◆ Your instructions ◆
All records must be quoted exactly. Omit the pictures.

◆ Exercise data ◆
----

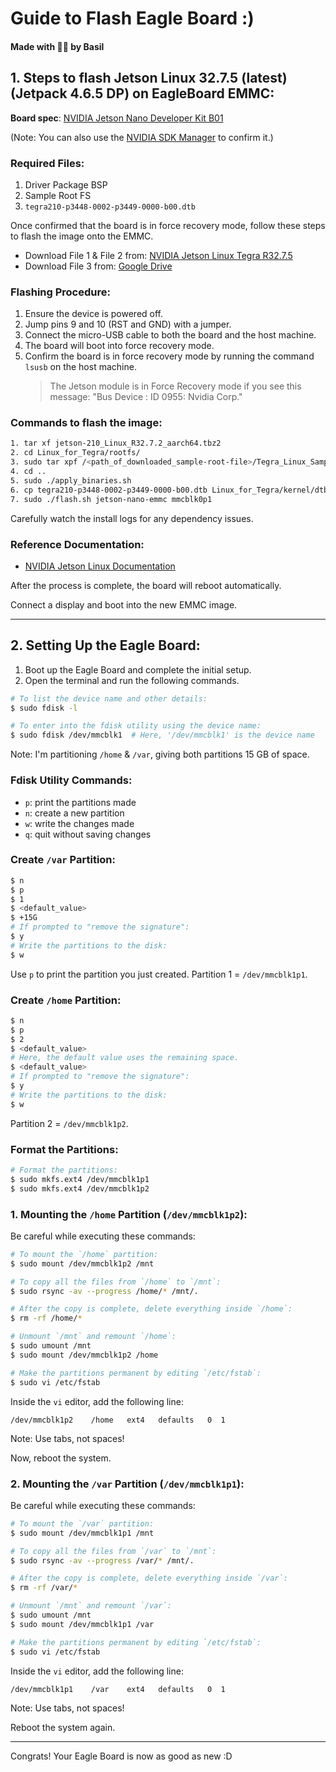 # Guide to Flash Eagle Board :)
#### Made with 🫶🏻 by Basil

## 1. Steps to flash Jetson Linux 32.7.5 (latest) (Jetpack 4.6.5 DP) on EagleBoard EMMC:

**Board spec**: [NVIDIA Jetson Nano Developer Kit B01](https://tannatechbiz.com/nvidia-jetson-nano-developer-kit-b01.html)

(Note: You can also use the [NVIDIA SDK Manager](https://developer.nvidia.com/sdk-manager) to confirm it.)

### Required Files:
1. Driver Package BSP
2. Sample Root FS
3. `tegra210-p3448-0002-p3449-0000-b00.dtb`

Once confirmed that the board is in force recovery mode, follow these steps to flash the image onto the EMMC.

- Download File 1 & File 2 from: [NVIDIA Jetson Linux Tegra R32.7.5](https://developer.nvidia.com/embedded/linux-tegra-r3275)
- Download File 3 from: [Google Drive](https://drive.google.com/file/d/1vd2TleSPh8SxgAKAZABFSNPYdEnsSxhO/view?usp=sharing)

### Flashing Procedure:

1. Ensure the device is powered off.
2. Jump pins 9 and 10 (RST and GND) with a jumper.
3. Connect the micro-USB cable to both the board and the host machine.
4. The board will boot into force recovery mode.
5. Confirm the board is in force recovery mode by running the command `lsusb` on the host machine.
    > The Jetson module is in Force Recovery mode if you see this message:
    > "Bus <bbb> Device <ddd>: ID 0955: <nnnn> Nvidia Corp."

### Commands to flash the image:

```bash
1. tar xf jetson-210_Linux_R32.7.2_aarch64.tbz2
2. cd Linux_for_Tegra/rootfs/
3. sudo tar xpf /<path_of_downloaded_sample-root-file>/Tegra_Linux_Sample-Root-Filesystem_R32.7.2_aarch64.tbz2
4. cd ..
5. sudo ./apply_binaries.sh
6. cp tegra210-p3448-0002-p3449-0000-b00.dtb Linux_for_Tegra/kernel/dtb/
7. sudo ./flash.sh jetson-nano-emmc mmcblk0p1
```

Carefully watch the install logs for any dependency issues.

### Reference Documentation:

- [NVIDIA Jetson Linux Documentation](https://docs.nvidia.com/jetson/archives/l4t-archived/l4t-3275/index.html#page/Tegra%20Linux%20Driver%20Package%20Development%20Guide/quick_start.html)

After the process is complete, the board will reboot automatically.

Connect a display and boot into the new EMMC image.

---

## 2. Setting Up the Eagle Board:

1. Boot up the Eagle Board and complete the initial setup.
2. Open the terminal and run the following commands.

```bash
# To list the device name and other details:
$ sudo fdisk -l

# To enter into the fdisk utility using the device name:
$ sudo fdisk /dev/mmcblk1  # Here, '/dev/mmcblk1' is the device name
```

Note: I'm partitioning `/home` & `/var`, giving both partitions 15 GB of space.

### Fdisk Utility Commands:
- `p`: print the partitions made
- `n`: create a new partition
- `w`: write the changes made
- `q`: quit without saving changes

### Create `/var` Partition:

```bash
$ n
$ p
$ 1
$ <default_value>
$ +15G
# If prompted to "remove the signature":
$ y
# Write the partitions to the disk:
$ w
```

Use `p` to print the partition you just created. Partition 1 = `/dev/mmcblk1p1`.

### Create `/home` Partition:

```bash
$ n
$ p
$ 2
$ <default_value>
# Here, the default value uses the remaining space.
$ <default_value>
# If prompted to "remove the signature":
$ y
# Write the partitions to the disk:
$ w
```

Partition 2 = `/dev/mmcblk1p2`.

### Format the Partitions:

```bash
# Format the partitions:
$ sudo mkfs.ext4 /dev/mmcblk1p1
$ sudo mkfs.ext4 /dev/mmcblk1p2
```

### 1. Mounting the `/home` Partition (`/dev/mmcblk1p2`):

Be careful while executing these commands:

```bash
# To mount the `/home` partition:
$ sudo mount /dev/mmcblk1p2 /mnt

# To copy all the files from `/home` to `/mnt`:
$ sudo rsync -av --progress /home/* /mnt/.

# After the copy is complete, delete everything inside `/home`:
$ rm -rf /home/*

# Unmount `/mnt` and remount `/home`:
$ sudo umount /mnt
$ sudo mount /dev/mmcblk1p2 /home

# Make the partitions permanent by editing `/etc/fstab`:
$ sudo vi /etc/fstab
```

Inside the `vi` editor, add the following line:

```
/dev/mmcblk1p2    /home   ext4   defaults   0  1
```

Note: Use tabs, not spaces!

Now, reboot the system.

### 2. Mounting the `/var` Partition (`/dev/mmcblk1p1`):

Be careful while executing these commands:

```bash
# To mount the `/var` partition:
$ sudo mount /dev/mmcblk1p1 /mnt

# To copy all the files from `/var` to `/mnt`:
$ sudo rsync -av --progress /var/* /mnt/.

# After the copy is complete, delete everything inside `/var`:
$ rm -rf /var/*

# Unmount `/mnt` and remount `/var`:
$ sudo umount /mnt
$ sudo mount /dev/mmcblk1p1 /var

# Make the partitions permanent by editing `/etc/fstab`:
$ sudo vi /etc/fstab
```

Inside the `vi` editor, add the following line:

```
/dev/mmcblk1p1    /var    ext4   defaults   0  1
```

Note: Use tabs, not spaces!

Reboot the system again.

---

Congrats! Your Eagle Board is now as good as new :D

----

◆ Reply ◆
 # Guide to Flash Eagle Board :)
#### Made with 🫶🏻 by Basil

## 1. Steps to flash Jetson Linux 32.7.5 (latest) (Jetpack 4.6.5 DP) on EagleBoard EMMC:

**Board spec**: [NVIDIA Jetson Nano Developer Kit B01](https://tannatechbiz.com/nvidia-jetson-nano-developer-kit-b01.html)

(Note: You can also use the [NVIDIA SDK Manager](https://developer.nvidia.com/sdk-manager) to confirm it.)

### Required Files:
1. Driver Package BSP
2. Sample Root FS
3. `tegra210-p3448-0002-p3449-0000-b00.dtb`

Once confirmed that the board is in force recovery mode, follow these steps to flash the image onto the EMMC.

- Download File 1 & File 2 from: [NVIDIA Jetson Linux Tegra R32.7.5](https://developer.nvidia.com/embedded/linux-tegra-r3275)
- Download File 3 from: [Google Drive](https://drive.google.com/file/d/1vd2TleSPh8SxgAKAZABFSNPYdEnsSxhO/view?usp=sharing)

### Flashing Procedure:

1. Ensure the device is powered off.
2. Jump pins 9 and 10 (RST and GND) with a jumper.
3. Connect the micro-USB cable to both the board and the host machine.
4. The board will boot into force recovery mode.
5. Confirm the board is in force recovery mode by running the command `lsusb` on the host machine.
    > The Jetson module is in Force Recovery mode if you see this message:
    > "Bus <bbb> Device <ddd>: ID 0955: <nnnn> Nvidia Corp."

### Commands to flash the image:

```bash
1. tar xf jetson-210_Linux_R32.7.2_aarch64.tbz2
2. cd Linux_for_Tegra/rootfs/
3. sudo tar xpf /<path_of_downloaded_sample-root-file>/Tegra_Linux_Sample-Root-Filesystem_R32.7.2_aarch64.tbz2
4. cd ..
5. sudo ./apply_binaries.sh
6. cp tegra210-p3448-0002-p3449-0000-b00.dtb Linux_for_Tegra/kernel/dtb/
7. sudo ./flash.sh jetson-nano-emmc mmcblk0p1
```

Carefully watch the install logs for any dependency issues.

### Reference Documentation:

- [NVIDIA Jetson Linux Documentation](https://docs.nvidia.com/jetson/archives/l4t-archived/l4t-3275/index.html#page/Tegra%20Linux%20Driver%20Package%20Development%20Guide/quick_start.html)

After the process is complete, the board will reboot automatically.

Connect a display and boot into the new EMMC image.

---

## 2. Setting Up the Eagle Board:

1. Boot up the Eagle Board and complete the initial setup.
2. Open the terminal and run the following commands.

```bash
# To list the device name and other details:
$ sudo fdisk -l

# To enter into the fdisk utility using the device name:
$ sudo fdisk /dev/mmcblk1  # Here, '/dev/mmcblk1' is the device name
```

Note: I'm partitioning `/home` & `/var`, giving both partitions 15 GB of space.

### Fdisk Utility Commands:
- `p`: print the partitions made
- `n`: create a new partition
- `w`: write the changes made
- `q`: quit without saving changes

### Create `/var` Partition:

```bash
$ n
$ p
$ 1
$ <default_value>
$ +15G
# If prompted to "remove the signature":
$ y
# Write the partitions to the disk:
$ w
```

Use `p` to print the partition you just created. Partition 1 = `/dev/mmcblk1p1`.

### Create `/home` Partition:

```bash
$ n
$ p
$ 2
$ <default_value>
# Here, the default value uses the remaining space.
$ <default_value>
# If prompted to "remove the signature":
$ y
# Write the partitions to the disk:
$ w
```

Partition 2 = `/dev/mmcblk1p2`.

### Format the Partitions:

```bash
# Format the partitions:
$ sudo mkfs.ext4 /dev/mmcblk1p1
$ sudo mkfs.ext4 /dev/mmcblk1p2
```

### 1. Mounting the `/home` Partition (`/dev/mmcblk1p2`):

Be careful while executing these commands:

```bash
# To mount the `/home` partition:
$ sudo mount /dev/mmcblk1p2 /mnt

# To copy all the files from `/home` to `/mnt`:
$ sudo rsync -av --progress /home/* /mnt/.

# After the copy is complete, delete everything inside `/home`:
$ rm -rf /home/*

# Unmount `/mnt` and remount `/home`:
$ sudo umount /mnt
$ sudo mount /dev/mmcblk1p2 /home

# Make the partitions permanent by editing `/etc/fstab`:
$ sudo vi /etc/fstab
```

Inside the `vi` editor, add the following line:

```
/dev/mmcblk1p2    /home   ext4   defaults   0  1
```

Note: Use tabs, not spaces!

Now, reboot the system.

### 2. Mounting the `/var` Partition (`/dev/mmcblk1p1`):

Be careful while executing these commands:

```bash
# To mount the `/var` partition:
$ sudo mount /dev/mmcblk1p1 /mnt

# To copy all the files from `/var` to `/mnt`:
$ sudo rsync -av --progress /var/* /mnt/.

# After the copy is complete, delete everything inside `/var`:
$ rm -rf /var/*

# Unmount `/mnt` and remount `/var`:
$ sudo umount /mnt
$ sudo mount /dev/mmcblk1p1 /var

# Make the partitions permanent by editing `/etc/fstab`:
$ sudo vi /etc/fstab
```

Inside the `vi` editor, add the following line:

```
/dev/mmcblk1p1    /var    ext4   defaults   0  1
```

Note: Use tabs, not spaces!

Reboot the system again.

---

Congrats! Your Eagle Board is now as good as new :D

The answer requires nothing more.